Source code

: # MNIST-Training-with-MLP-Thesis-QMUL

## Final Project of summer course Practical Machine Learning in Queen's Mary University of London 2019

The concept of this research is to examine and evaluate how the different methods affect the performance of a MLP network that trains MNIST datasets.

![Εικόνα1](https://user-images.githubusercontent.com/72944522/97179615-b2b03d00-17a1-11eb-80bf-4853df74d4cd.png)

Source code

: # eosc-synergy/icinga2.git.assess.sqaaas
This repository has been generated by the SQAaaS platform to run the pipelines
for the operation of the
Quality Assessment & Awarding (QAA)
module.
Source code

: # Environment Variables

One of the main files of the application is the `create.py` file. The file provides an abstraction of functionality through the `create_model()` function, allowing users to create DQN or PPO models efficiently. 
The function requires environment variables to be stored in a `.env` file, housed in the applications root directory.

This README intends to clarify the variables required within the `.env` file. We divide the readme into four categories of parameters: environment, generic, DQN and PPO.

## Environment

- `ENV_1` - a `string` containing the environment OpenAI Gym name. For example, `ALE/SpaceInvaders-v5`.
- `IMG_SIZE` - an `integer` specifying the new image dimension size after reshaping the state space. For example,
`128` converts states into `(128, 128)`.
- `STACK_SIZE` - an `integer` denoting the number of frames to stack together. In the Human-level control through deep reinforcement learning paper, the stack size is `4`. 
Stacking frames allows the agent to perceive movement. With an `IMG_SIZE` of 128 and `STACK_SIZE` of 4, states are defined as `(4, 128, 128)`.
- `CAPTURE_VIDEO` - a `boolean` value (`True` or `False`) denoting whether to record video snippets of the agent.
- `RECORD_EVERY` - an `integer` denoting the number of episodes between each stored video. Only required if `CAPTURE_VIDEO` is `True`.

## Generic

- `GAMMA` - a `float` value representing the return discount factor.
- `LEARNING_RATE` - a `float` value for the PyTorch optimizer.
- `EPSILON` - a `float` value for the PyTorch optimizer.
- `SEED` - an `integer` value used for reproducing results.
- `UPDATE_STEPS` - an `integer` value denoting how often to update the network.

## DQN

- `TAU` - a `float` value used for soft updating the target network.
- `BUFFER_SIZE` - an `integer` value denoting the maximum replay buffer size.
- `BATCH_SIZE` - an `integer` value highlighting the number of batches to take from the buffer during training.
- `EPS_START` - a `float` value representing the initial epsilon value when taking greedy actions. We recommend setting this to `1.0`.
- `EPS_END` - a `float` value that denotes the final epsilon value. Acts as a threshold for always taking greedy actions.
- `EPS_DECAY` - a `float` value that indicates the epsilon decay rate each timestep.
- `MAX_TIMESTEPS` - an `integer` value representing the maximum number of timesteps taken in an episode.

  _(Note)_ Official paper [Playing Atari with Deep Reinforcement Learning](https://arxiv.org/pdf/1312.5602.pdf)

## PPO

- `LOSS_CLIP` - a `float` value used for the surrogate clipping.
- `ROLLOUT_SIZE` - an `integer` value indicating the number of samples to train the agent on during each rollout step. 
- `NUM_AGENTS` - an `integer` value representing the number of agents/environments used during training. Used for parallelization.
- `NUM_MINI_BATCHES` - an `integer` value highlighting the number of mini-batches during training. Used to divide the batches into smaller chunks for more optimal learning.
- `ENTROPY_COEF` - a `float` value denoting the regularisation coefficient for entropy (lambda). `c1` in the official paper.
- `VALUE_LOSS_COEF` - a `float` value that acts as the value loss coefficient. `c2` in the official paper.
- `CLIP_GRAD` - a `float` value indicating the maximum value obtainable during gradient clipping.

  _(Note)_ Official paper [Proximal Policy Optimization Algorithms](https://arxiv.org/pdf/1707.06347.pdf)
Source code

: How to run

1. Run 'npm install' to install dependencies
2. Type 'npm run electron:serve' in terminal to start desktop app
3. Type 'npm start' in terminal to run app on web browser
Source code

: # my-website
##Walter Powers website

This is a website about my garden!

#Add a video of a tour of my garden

## REQUIRED WORK
Would you return each entry exactly as it reads?

## ANSWER BOX
Source code

: # MNIST-Training-with-MLP-Thesis-QMUL

## Final Project of summer course Practical Machine Learning in Queen's Mary University of London 2019

The concept of this research is to examine and evaluate how the different methods affect the performance of a MLP network that trains MNIST datasets.

![Εικόνα1](https://user-images.githubusercontent.com/72944522/97179615-b2b03d00-17a1-11eb-80bf-4853df74d4cd.png)

Source code

: # eosc-synergy/icinga2.git.assess.sqaaas
This repository has been generated by the SQAaaS platform to run the pipelines
for the operation of the
Quality Assessment & Awarding (QAA)
module.
Source code

: # Environment Variables

One of the main files of the application is the `create.py` file. The file provides an abstraction of functionality through the `create_model()` function, allowing users to create DQN or PPO models efficiently. 
The function requires environment variables to be stored in a `.env` file, housed in the applications root directory.

This README intends to clarify the variables required within the `.env` file. We divide the readme into four categories of parameters: environment, generic, DQN and PPO.

## Environment

- `ENV_1` - a `string` containing the environment OpenAI Gym name. For example, `ALE/SpaceInvaders-v5`.
- `IMG_SIZE` - an `integer` specifying the new image dimension size after reshaping the state space. For example,
`128` converts states into `(128, 128)`.
- `STACK_SIZE` - an `integer` denoting the number of frames to stack together. In the Human-level control through deep reinforcement learning paper, the stack size is `4`. 
Stacking frames allows the agent to perceive movement. With an `IMG_SIZE` of 128 and `STACK_SIZE` of 4, states are defined as `(4, 128, 128)`.
- `CAPTURE_VIDEO` - a `boolean` value (`True` or `False`) denoting whether to record video snippets of the agent.
- `RECORD_EVERY` - an `integer` denoting the number of episodes between each stored video. Only required if `CAPTURE_VIDEO` is `True`.

## Generic

- `GAMMA` - a `float` value representing the return discount factor.
- `LEARNING_RATE` - a `float` value for the PyTorch optimizer.
- `EPSILON` - a `float` value for the PyTorch optimizer.
- `SEED` - an `integer` value used for reproducing results.
- `UPDATE_STEPS` - an `integer` value denoting how often to update the network.

## DQN

- `TAU` - a `float` value used for soft updating the target network.
- `BUFFER_SIZE` - an `integer` value denoting the maximum replay buffer size.
- `BATCH_SIZE` - an `integer` value highlighting the number of batches to take from the buffer during training.
- `EPS_START` - a `float` value representing the initial epsilon value when taking greedy actions. We recommend setting this to `1.0`.
- `EPS_END` - a `float` value that denotes the final epsilon value. Acts as a threshold for always taking greedy actions.
- `EPS_DECAY` - a `float` value that indicates the epsilon decay rate each timestep.
- `MAX_TIMESTEPS` - an `integer` value representing the maximum number of timesteps taken in an episode.

  _(Note)_ Official paper [Playing Atari with Deep Reinforcement Learning](https://arxiv.org/pdf/1312.5602.pdf)

## PPO

- `LOSS_CLIP` - a `float` value used for the surrogate clipping.
- `ROLLOUT_SIZE` - an `integer` value indicating the number of samples to train the agent on during each rollout step. 
- `NUM_AGENTS` - an `integer` value representing the number of agents/environments used during training. Used for parallelization.
- `NUM_MINI_BATCHES` - an `integer` value highlighting the number of mini-batches during training. Used to divide the batches into smaller chunks for more optimal learning.
- `ENTROPY_COEF` - a `float` value denoting the regularisation coefficient for entropy (lambda). `c1` in the official paper.
- `VALUE_LOSS_COEF` - a `float` value that acts as the value loss coefficient. `c2` in the official paper.
- `CLIP_GRAD` - a `float` value indicating the maximum value obtainable during gradient clipping.

  _(Note)_ Official paper [Proximal Policy Optimization Algorithms](https://arxiv.org/pdf/1707.06347.pdf)
Source code

: How to run

1. Run 'npm install' to install dependencies
2. Type 'npm run electron:serve' in terminal to start desktop app
3. Type 'npm start' in terminal to run app on web browser
Source code

: # my-website
##Walter Powers website

This is a website about my garden!

#Add a video of a tour of my garden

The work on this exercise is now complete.